Below are entries; copy exactly the lines from the one with "- Sales by match" through the one with "- aplikacja generuje", both included, and leave out the rest.
***** Task inputs *****
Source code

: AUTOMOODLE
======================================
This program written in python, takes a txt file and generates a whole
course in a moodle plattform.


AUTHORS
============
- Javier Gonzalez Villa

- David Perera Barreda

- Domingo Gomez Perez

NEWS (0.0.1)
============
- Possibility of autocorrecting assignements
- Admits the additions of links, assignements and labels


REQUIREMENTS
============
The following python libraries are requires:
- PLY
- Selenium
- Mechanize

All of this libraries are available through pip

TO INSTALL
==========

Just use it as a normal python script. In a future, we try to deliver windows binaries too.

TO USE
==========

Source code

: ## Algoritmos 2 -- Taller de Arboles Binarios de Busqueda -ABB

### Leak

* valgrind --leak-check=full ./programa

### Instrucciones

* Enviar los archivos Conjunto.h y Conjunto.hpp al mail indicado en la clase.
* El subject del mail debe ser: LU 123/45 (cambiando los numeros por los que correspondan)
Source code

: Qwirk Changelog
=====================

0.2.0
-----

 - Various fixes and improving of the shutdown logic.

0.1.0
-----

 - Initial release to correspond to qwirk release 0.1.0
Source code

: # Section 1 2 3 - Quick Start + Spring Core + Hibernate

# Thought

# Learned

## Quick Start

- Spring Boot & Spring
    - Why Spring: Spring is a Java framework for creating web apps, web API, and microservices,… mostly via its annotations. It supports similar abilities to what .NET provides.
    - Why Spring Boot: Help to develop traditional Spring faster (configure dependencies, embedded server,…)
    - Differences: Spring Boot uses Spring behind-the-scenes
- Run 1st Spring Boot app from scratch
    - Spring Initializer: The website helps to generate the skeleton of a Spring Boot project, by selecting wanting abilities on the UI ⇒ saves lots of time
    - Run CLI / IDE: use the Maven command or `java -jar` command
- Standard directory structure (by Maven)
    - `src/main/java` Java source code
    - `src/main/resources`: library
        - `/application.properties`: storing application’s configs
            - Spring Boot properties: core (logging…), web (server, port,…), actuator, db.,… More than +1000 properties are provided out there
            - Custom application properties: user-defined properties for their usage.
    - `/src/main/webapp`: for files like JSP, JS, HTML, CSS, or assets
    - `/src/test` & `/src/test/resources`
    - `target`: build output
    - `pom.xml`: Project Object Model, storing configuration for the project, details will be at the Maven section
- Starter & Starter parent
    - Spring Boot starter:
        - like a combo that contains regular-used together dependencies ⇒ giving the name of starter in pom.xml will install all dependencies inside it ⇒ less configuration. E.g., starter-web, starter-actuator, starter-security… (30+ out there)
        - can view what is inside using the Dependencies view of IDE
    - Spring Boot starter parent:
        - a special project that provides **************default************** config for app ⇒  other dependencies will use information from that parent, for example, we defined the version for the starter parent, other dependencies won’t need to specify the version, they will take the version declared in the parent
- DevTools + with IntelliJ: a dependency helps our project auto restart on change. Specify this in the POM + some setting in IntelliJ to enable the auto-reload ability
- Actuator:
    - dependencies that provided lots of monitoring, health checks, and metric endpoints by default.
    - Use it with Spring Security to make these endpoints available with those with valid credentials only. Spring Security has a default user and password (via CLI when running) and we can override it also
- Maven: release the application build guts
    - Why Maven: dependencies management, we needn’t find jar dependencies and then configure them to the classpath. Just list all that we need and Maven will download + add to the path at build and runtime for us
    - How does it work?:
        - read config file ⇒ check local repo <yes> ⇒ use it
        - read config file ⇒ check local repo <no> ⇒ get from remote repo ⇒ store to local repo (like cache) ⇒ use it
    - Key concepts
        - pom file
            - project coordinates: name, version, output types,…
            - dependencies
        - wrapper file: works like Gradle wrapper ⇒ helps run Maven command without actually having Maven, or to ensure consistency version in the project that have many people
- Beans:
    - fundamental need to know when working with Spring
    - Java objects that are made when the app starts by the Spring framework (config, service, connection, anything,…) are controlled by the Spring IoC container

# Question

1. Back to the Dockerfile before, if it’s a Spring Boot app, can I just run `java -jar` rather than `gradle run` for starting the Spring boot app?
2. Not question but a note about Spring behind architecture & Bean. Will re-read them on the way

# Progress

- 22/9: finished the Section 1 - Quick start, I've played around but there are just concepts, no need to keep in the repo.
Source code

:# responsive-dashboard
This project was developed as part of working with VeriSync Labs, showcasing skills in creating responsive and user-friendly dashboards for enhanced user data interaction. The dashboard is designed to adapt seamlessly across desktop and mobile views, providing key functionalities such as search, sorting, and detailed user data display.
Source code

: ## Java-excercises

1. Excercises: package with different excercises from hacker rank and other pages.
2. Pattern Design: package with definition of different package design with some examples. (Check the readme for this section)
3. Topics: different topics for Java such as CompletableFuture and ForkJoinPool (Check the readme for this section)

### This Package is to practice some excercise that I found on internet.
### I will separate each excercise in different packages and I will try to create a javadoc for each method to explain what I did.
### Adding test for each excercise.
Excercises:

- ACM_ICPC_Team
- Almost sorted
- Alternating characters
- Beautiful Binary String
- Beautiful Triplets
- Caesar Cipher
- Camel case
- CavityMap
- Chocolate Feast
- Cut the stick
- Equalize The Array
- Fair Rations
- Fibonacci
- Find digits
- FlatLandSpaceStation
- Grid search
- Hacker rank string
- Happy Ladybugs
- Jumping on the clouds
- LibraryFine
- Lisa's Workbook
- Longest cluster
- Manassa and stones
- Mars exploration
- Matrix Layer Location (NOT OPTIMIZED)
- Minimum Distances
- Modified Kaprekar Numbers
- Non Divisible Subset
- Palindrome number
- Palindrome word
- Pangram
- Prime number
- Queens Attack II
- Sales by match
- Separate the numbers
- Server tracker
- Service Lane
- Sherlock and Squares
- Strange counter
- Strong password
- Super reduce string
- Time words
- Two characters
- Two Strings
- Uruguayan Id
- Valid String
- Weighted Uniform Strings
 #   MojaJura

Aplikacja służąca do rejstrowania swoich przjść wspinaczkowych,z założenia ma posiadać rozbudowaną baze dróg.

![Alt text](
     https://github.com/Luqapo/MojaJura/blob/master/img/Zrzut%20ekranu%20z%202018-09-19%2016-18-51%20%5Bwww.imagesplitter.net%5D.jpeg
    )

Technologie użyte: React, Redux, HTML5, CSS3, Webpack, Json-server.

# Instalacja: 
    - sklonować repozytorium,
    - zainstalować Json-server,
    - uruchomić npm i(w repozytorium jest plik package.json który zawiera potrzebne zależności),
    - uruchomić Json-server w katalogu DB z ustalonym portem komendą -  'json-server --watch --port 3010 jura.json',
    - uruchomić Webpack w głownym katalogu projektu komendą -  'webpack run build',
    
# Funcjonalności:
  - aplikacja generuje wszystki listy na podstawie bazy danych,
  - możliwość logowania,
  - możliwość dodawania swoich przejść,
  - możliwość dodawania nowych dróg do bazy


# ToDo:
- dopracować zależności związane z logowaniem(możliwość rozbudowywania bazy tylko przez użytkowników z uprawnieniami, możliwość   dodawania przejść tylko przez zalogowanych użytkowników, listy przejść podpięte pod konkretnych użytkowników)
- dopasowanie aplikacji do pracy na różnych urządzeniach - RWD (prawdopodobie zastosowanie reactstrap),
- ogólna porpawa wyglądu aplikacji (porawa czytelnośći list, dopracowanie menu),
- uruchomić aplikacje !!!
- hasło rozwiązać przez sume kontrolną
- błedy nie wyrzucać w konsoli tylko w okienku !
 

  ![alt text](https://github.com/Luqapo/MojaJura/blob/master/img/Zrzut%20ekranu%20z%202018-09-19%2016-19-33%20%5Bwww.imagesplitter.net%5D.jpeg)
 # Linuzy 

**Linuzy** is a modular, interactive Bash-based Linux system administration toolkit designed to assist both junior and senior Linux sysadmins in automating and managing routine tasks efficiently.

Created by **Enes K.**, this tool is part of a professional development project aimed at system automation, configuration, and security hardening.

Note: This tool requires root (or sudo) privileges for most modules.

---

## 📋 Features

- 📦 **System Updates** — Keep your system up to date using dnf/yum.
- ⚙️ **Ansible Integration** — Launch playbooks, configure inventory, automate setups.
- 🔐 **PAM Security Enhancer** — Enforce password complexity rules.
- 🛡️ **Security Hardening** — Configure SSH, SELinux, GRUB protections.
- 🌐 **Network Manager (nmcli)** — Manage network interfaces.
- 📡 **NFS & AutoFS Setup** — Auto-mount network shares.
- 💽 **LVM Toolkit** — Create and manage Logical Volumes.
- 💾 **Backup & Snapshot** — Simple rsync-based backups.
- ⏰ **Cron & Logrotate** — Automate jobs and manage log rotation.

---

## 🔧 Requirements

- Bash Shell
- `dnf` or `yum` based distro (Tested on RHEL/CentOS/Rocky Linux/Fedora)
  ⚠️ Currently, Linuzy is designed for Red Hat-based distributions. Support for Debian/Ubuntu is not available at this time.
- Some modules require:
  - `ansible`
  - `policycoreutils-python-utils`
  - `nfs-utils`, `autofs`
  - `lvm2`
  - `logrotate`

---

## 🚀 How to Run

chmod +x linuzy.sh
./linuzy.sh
*****
▶ [Response to this exercise]
- Sales by match
- Separate the numbers
- Server tracker
- Service Lane
- Sherlock and Squares
- Strange counter
- Strong password
- Super reduce string
- Time words
- Two characters
- Two Strings
- Uruguayan Id
- Valid String
- Weighted Uniform Strings
 #   MojaJura

Aplikacja służąca do rejstrowania swoich przjść wspinaczkowych,z założenia ma posiadać rozbudowaną baze dróg.

![Alt text](
     https://github.com/Luqapo/MojaJura/blob/master/img/Zrzut%20ekranu%20z%202018-09-19%2016-18-51%20%5Bwww.imagesplitter.net%5D.jpeg
    )

Technologie użyte: React, Redux, HTML5, CSS3, Webpack, Json-server.

# Instalacja: 
    - sklonować repozytorium,
    - zainstalować Json-server,
    - uruchomić npm i(w repozytorium jest plik package.json który zawiera potrzebne zależności),
    - uruchomić Json-server w katalogu DB z ustalonym portem komendą -  'json-server --watch --port 3010 jura.json',
    - uruchomić Webpack w głownym katalogu projektu komendą -  'webpack run build',
    
# Funcjonalności:
  - aplikacja generuje wszystki listy na podstawie bazy danych,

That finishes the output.